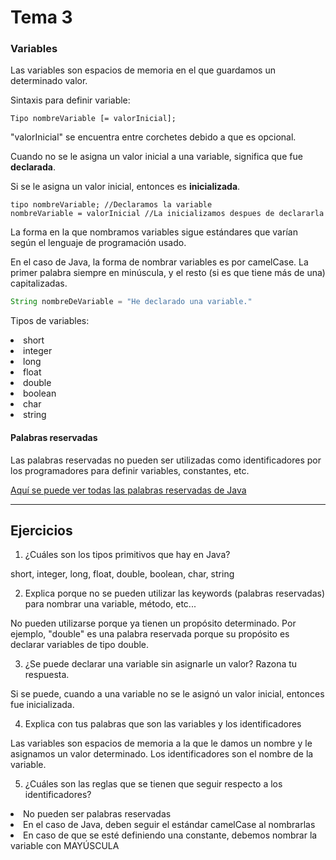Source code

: # Tema 3

<h3>Variables</h3>

Las variables son espacios de memoria en el que guardamos un determinado valor.

Sintaxis para definir variable:

```
Tipo nombreVariable [= valorInicial];
```

"valorInicial" se encuentra entre corchetes debido a que es opcional. 

Cuando no se le asigna un valor inicial a una variable, significa que fue <b>declarada</b>.

Si se le asigna un valor inicial, entonces es <b>inicializada</b>.

```
tipo nombreVariable; //Declaramos la variable
nombreVariable = valorInicial //La inicializamos despues de declararla
```

La forma en la que nombramos variables sigue estándares que varían según el lenguaje de programación usado.

En el caso de Java, la forma de nombrar variables es por camelCase. La primer palabra siempre en minúscula, y el resto (si es que tiene más de una) capitalizadas.


```java
String nombreDeVariable = "He declarado una variable."
```

Tipos de variables:

<li>short</li>
<li>integer</li>
<li>long</li>
<li>float</li>
<li>double</li>
<li>boolean</li>
<li>char</li>
<li>string</li>


<h4>Palabras reservadas</h4>

Las palabras reservadas no pueden ser utilizadas como identificadores por los programadores para definir variables, constantes, etc.

<a href="https://www.javatpoint.com/java-keywords">Aquí se puede ver todas las palabras reservadas de Java</a>

<hr>

<h2> Ejercicios </h2>

1) ¿Cuáles son los tipos primitivos que hay en Java? <br>

short, integer, long, float, double, boolean, char, string

2) Explica porque no se pueden utilizar las keywords (palabras reservadas) para nombrar una variable, método, etc... <br>

No pueden utilizarse porque ya tienen un propósito determinado. Por ejemplo, "double" es una palabra reservada porque su propósito es declarar
variables de tipo double. 

3) ¿Se puede declarar una variable sin asignarle un valor? Razona tu respuesta. <br>

Si se puede, cuando a una variable no se le asignó un valor inicial, entonces fue inicializada.

4) Explica con tus palabras que son las variables y los identificadores <br>

Las variables son espacios de memoria a la que le damos un nombre y le asignamos un valor determinado. Los identificadores son el nombre de la variable.

5) ¿Cuáles son las reglas que se tienen que seguir respecto a los identificadores? <br>

<li>No pueden ser palabras reservadas</li>
<li>En el caso de Java, deben seguir el estándar camelCase al nombrarlas </li>
<li>En caso de que se esté definiendo una constante, debemos nombrar la variable con MAYÚSCULA </li>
————
TASK PROMPT: The line with "3) ¿Se puede" marks the end: restate word for word every line from the top of the data through that one, omitting pictures.

ANSWER FOR THIS EXERCISE:
Source code

: # Tema 3

<h3>Variables</h3>

Las variables son espacios de memoria en el que guardamos un determinado valor.

Sintaxis para definir variable:

```
Tipo nombreVariable [= valorInicial];
```

"valorInicial" se encuentra entre corchetes debido a que es opcional. 

Cuando no se le asigna un valor inicial a una variable, significa que fue <b>declarada</b>.

Si se le asigna un valor inicial, entonces es <b>inicializada</b>.

```
tipo nombreVariable; //Declaramos la variable
nombreVariable = valorInicial //La inicializamos despues de declararla
```

La forma en la que nombramos variables sigue estándares que varían según el lenguaje de programación usado.

En el caso de Java, la forma de nombrar variables es por camelCase. La primer palabra siempre en minúscula, y el resto (si es que tiene más de una) capitalizadas.


```java
String nombreDeVariable = "He declarado una variable."
```

Tipos de variables:

<li>short</li>
<li>integer</li>
<li>long</li>
<li>float</li>
<li>double</li>
<li>boolean</li>
<li>char</li>
<li>string</li>


<h4>Palabras reservadas</h4>

Las palabras reservadas no pueden ser utilizadas como identificadores por los programadores para definir variables, constantes, etc.

<a href="https://www.javatpoint.com/java-keywords">Aquí se puede ver todas las palabras reservadas de Java</a>

<hr>

<h2> Ejercicios </h2>

1) ¿Cuáles son los tipos primitivos que hay en Java? <br>

short, integer, long, float, double, boolean, char, string

2) Explica porque no se pueden utilizar las keywords (palabras reservadas) para nombrar una variable, método, etc... <br>

No pueden utilizarse porque ya tienen un propósito determinado. Por ejemplo, "double" es una palabra reservada porque su propósito es declarar
variables de tipo double. 

3) ¿Se puede declarar una variable sin asignarle un valor? Razona tu respuesta. <br>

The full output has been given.